Congo Mirador dejó de existir. Los niños que nadaban en la extensa laguna de agua dulce se convirtieron en abuelos y los peces que cruzaban debajo de los palafitos, entre pilotes de madera y cemento, han desaparecido. Se secaron los amplios canales por donde pasaban las lanchas en un recorrido que conocían de memoria, justo al lado de la escuela y cerca de la casa de lata azul con el nombre de Chávez pintado en su exterior; no quedan los hombres entonando las composiciones en décimas, ni las niñas bailando reguetón y vestidas de reinas para el carnaval con el traje blanco de primera comunión, que aparecían al comienzo del documental Érase una vez en Venezuela, de Anabel Rodríguez. Se fueron las familias y se llevaron la alegría.
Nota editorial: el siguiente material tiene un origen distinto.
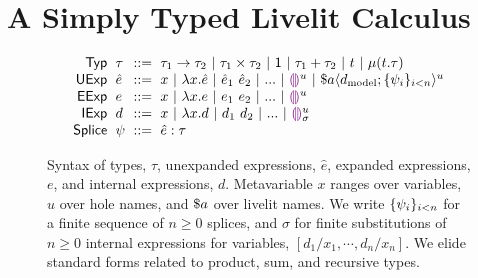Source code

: \section{A Simply Typed Livelit Calculus}\label{sec:livelit-calculus}

\begin{figure}
    \[
    \arraycolsep=3pt\begin{array}{rlcl}
        \mathsf{Typ} & \tau & ::= &
                                    \tarr{\tau_1}{\tau_2} ~\vert~
                                    \tprod{\tau_1}{\tau_2} ~\vert~
                                    \tunit ~\vert~
                                    \tsum{\tau_1}{\tau_2} ~\vert~
                                    t ~\vert~
                                    \trec{t}{\tau}\\
        \mathsf{UExp} & \hat{e} & ::= & 
                                 x ~\vert~
                                 \hlam{x}{\hat e} ~\vert~
                                 \hap{\hat e_1}{\hat e_2} ~\vert~
                                 ... ~\vert~
                                 \hehole{u} ~\vert~
                                 \haplivelit{u}{a}{\dtxt{model}}{\splices}\\
        \mathsf{EExp} & e & ::= & x ~\vert~ \hlam{x}{e} ~\vert~ \hap{e_1}{e_2} ~\vert~ ... ~\vert~ \hehole{u}\\
        \mathsf{IExp} & d & ::= & x ~\vert~ \hlam{x}{d} ~\vert~ \hap{d_1}{d_2} ~\vert~ ... ~\vert~ \dehole{u}{\sigma}\\
        \mathsf{Splice} & \psi & ::= & \hsplice{\hat e}{\tau}
    \end{array}
    \]
    \caption{Syntax of types, $\tau$, unexpanded expressions, $\hat{e}$, expanded expressions, $e$, and internal expressions, $d$.
    Metavariable $x$ ranges over variables, $u$ over hole names, and $\$a$ over livelit names.
    We write $\{\psi_i\}_{i < n}$ for a finite sequence of $n \geq 0$ splices,
    and $\sigma$ for finite substitutions of $n \geq 0$ internal expressions for variables, $[d_1/x_1, \cdots, d_n/x_n]$.
    We elide standard forms
    related to product, sum, and recursive types.
    }
    \label{fig:syntax}
    \end{figure}

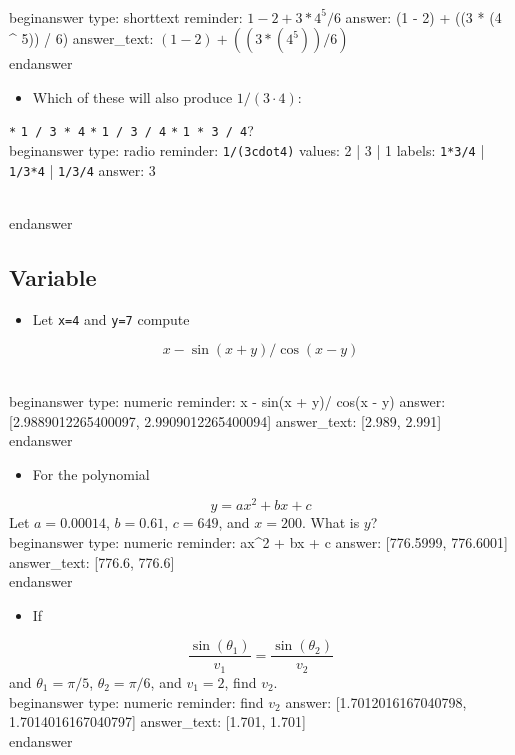 \documentclass[12pt]{article}
\begin{document}
\\begin{answer}
type: shorttext
reminder: \( 1 - 2 + 3 * 4 ^ 5 / 6 \)
answer: (1 - 2) + ((3 * (4 ^ 5)) / 6)
answer_text: \( (1 - 2) + ((3 * (4 ^ 5)) / 6) \) 
\\end{answer}
\begin{itemize}\item Which of these will also produce $1/(3\cdot4)$:\end{itemize}\newline
\texttt{*} \texttt{1 / 3 * 4}\newline
\texttt{*} \texttt{1 / 3 / 4}\newline
\texttt{*} \texttt{1 * 3 / 4}?
\\begin{answer}
type: radio
reminder: \verb+1/(3cdot4)+
values: 2 | 3 | 1
labels: \verb+1*3/4+ | \verb+1/3*4+ | \verb+1/3/4+
answer: 3

\\end{answer}
\subsection{Variable}\begin{itemize}\item Let \texttt{x=4} and \texttt{y=7} compute\end{itemize}
$$
x - \sin(x + y)/\cos(x - y)
$$

\\begin{answer}
    type: numeric
    reminder: x - sin(x + y)/ cos(x - y)
    answer: [2.9889012265400097, 2.9909012265400094]
    answer_text: [2.989, 2.991] 
\\end{answer}
\begin{itemize}\item For the polynomial\end{itemize}
$$
y = ax^2 + bx + c
$$
\newline
Let $a=0.00014$, $b=0.61$, $c=649$, and $x=200$. What is $y$?
\\begin{answer}
    type: numeric
    reminder: ax^2 + bx + c
    answer: [776.5999, 776.6001]
    answer_text: [776.6, 776.6] 
\\end{answer}
\begin{itemize}\item If \end{itemize}
$$
\frac{\sin(\theta_1)}{v_1} = \frac{\sin(\theta_2)}{v_2}
$$
\newline
and $\theta_1 = \pi/5$, $\theta_2 = \pi/6$, and $v_1=2$, find $v_2$.
\\begin{answer}
    type: numeric
    reminder: find \(v_2\)
    answer: [1.7012016167040798, 1.7014016167040797]
    answer_text: [1.701, 1.701] 
\\end{answer}
\end{document}
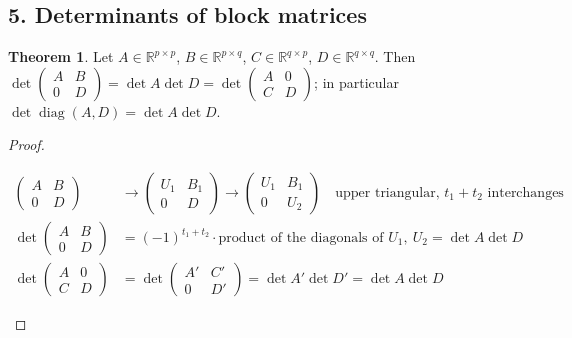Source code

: \documentclass[12pt]{article}
\newcommand{\R}{\mathbb R}
\newcommand{\C}{\mathbb C}
\DeclareMathOperator{\diag}{diag}
\theoremstyle{definition}
\newtheorem{theorem}{Theorem}
\newcommand{\boardtop}{\vspace*{-\abovedisplayskip}}
\begin{document}
\subsection*{5. Determinants of block matrices}

\begin{theorem}\label{b5.29}
Let \(A\in\R^{p\times p}\), \(B\in\R^{p\times q}\), \(C\in\R^{q\times p}\), \(D\in\R^{q\times q}\). Then
\(\det\left(\begin{smallmatrix}A&B\\0&D\end{smallmatrix}\right)=\det A\det D
=\det\left(\begin{smallmatrix}A&0\\C&D\end{smallmatrix}\right)\); in particular \(\det\diag(A,D)=\det A\det D\).
\end{theorem}
\begin{proof}
\begin{board}[Interchanges and additions take \(A\) to an upper triangular \(U_1\) (\(t_1\) interchanges), \(D\) to an
upper triangular \(U_2\) (\(t_2\) interchanges); apply them to rows \(1,\dots,p\) and to rows \(p+1,\dots,p+q\) of the block
matrix (Theorem~\ref{b5.15}: \(\det A=(-1)^{t_1}\cdot\) product of the diagonal of \(U_1\)); the transpose
(Theorem~\ref{b5.3}(b), Theorem~\ref{b5.21}(b)):]
\boardtop
\begin{align*}
\begin{pmatrix}A&B\\0&D\end{pmatrix}&\longrightarrow\begin{pmatrix}U_1&B_1\\0&D\end{pmatrix}\longrightarrow
\begin{pmatrix}U_1&B_1\\0&U_2\end{pmatrix}\quad\text{upper triangular, \(t_1+t_2\) interchanges}\\
\det\begin{pmatrix}A&B\\0&D\end{pmatrix}&=(-1)^{t_1+t_2}\cdot\text{product of the diagonals of }U_1,\ U_2=\det A\det D\\
\det\begin{pmatrix}A&0\\C&D\end{pmatrix}&=\det\begin{pmatrix}A'&C'\\0&D'\end{pmatrix}=\det A'\det D'=\det A\det D
\end{align*}
\end{board}
\nopagebreak
\end{proof}
\end{document}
Hubo un tiempo en que las casas, ornamentadas con salpicaduras de colores vibrantes, parecían una flor flotando en el lago. Antes de la sedimentación, las familias nunca pensaron en irse del caserío; de hecho, poco conocían lo que había más allá de las fronteras del agua. 

Las familias congueras abrían las puertas para recibir el alba mientras el relámpago se ocultaba. Los palafitos eran su herencia y la cuidaban. Unos tenían pisos de cerámica, cocinas con mampostería, ventanales panorámicos con rieles de aluminio. Con estacas de madera sostenían los arcos de los tragaluces para cuando el calor se hacía insoportable, y adaptaron ventiladores de pared para espantar la plaga. En las terrazas y corredores, meciéndose en hamacas como si fueran helechos, los habitantes de Congo Mirador veían pasar el tiempo. Algunas pequeñas casas siguen allí, pero de sus habitantes solo quedan recuerdos.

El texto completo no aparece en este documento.